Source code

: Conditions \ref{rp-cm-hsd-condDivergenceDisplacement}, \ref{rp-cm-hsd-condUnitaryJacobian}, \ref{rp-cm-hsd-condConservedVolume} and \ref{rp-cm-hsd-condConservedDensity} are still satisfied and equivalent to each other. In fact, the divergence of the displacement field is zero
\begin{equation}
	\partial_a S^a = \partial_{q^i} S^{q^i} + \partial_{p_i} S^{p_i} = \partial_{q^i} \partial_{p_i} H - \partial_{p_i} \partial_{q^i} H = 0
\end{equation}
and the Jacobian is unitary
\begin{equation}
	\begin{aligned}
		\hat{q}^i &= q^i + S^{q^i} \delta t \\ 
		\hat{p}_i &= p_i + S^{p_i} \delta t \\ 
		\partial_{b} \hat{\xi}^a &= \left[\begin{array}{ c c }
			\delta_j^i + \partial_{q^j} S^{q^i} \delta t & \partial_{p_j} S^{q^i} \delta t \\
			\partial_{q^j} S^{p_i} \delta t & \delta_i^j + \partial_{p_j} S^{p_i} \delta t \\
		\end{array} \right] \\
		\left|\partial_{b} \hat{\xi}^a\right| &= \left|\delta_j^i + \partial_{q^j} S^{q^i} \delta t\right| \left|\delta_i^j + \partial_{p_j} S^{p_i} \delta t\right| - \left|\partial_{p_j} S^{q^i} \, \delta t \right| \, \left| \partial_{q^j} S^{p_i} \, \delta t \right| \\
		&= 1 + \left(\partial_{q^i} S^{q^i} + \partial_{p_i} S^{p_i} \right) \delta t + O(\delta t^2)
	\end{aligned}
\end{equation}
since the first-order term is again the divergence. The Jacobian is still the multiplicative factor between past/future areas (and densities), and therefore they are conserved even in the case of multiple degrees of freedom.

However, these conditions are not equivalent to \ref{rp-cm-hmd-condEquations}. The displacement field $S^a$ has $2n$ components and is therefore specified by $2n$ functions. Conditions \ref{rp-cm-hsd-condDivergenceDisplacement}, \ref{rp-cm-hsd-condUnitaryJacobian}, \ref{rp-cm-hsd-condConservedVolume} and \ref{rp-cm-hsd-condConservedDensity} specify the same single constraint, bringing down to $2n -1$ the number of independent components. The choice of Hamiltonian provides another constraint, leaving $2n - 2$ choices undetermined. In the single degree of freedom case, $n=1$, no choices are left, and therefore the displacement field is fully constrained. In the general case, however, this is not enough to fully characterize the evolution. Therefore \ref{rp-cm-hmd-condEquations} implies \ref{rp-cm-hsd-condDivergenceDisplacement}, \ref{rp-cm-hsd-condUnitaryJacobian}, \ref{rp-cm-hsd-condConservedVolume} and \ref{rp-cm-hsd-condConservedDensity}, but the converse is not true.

# [TASK TO COMPLETE]
Only lines of the material that contain the word "condDivergenceDisplacement" belong in the answer; copy each one.

# [RESULT OF THIS EXERCISE]
: Conditions \ref{rp-cm-hsd-condDivergenceDisplacement}, \ref{rp-cm-hsd-condUnitaryJacobian}, \ref{rp-cm-hsd-condConservedVolume} and \ref{rp-cm-hsd-condConservedDensity} are still satisfied and equivalent to each other. In fact, the divergence of the displacement field is zero
However, these conditions are not equivalent to \ref{rp-cm-hmd-condEquations}. The displacement field $S^a$ has $2n$ components and is therefore specified by $2n$ functions. Conditions \ref{rp-cm-hsd-condDivergenceDisplacement}, \ref{rp-cm-hsd-condUnitaryJacobian}, \ref{rp-cm-hsd-condConservedVolume} and \ref{rp-cm-hsd-condConservedDensity} specify the same single constraint, bringing down to $2n -1$ the number of independent components. The choice of Hamiltonian provides another constraint, leaving $2n - 2$ choices undetermined. In the single degree of freedom case, $n=1$, no choices are left, and therefore the displacement field is fully constrained. In the general case, however, this is not enough to fully characterize the evolution. Therefore \ref{rp-cm-hmd-condEquations} implies \ref{rp-cm-hsd-condDivergenceDisplacement}, \ref{rp-cm-hsd-condUnitaryJacobian}, \ref{rp-cm-hsd-condConservedVolume} and \ref{rp-cm-hsd-condConservedDensity}, but the converse is not true.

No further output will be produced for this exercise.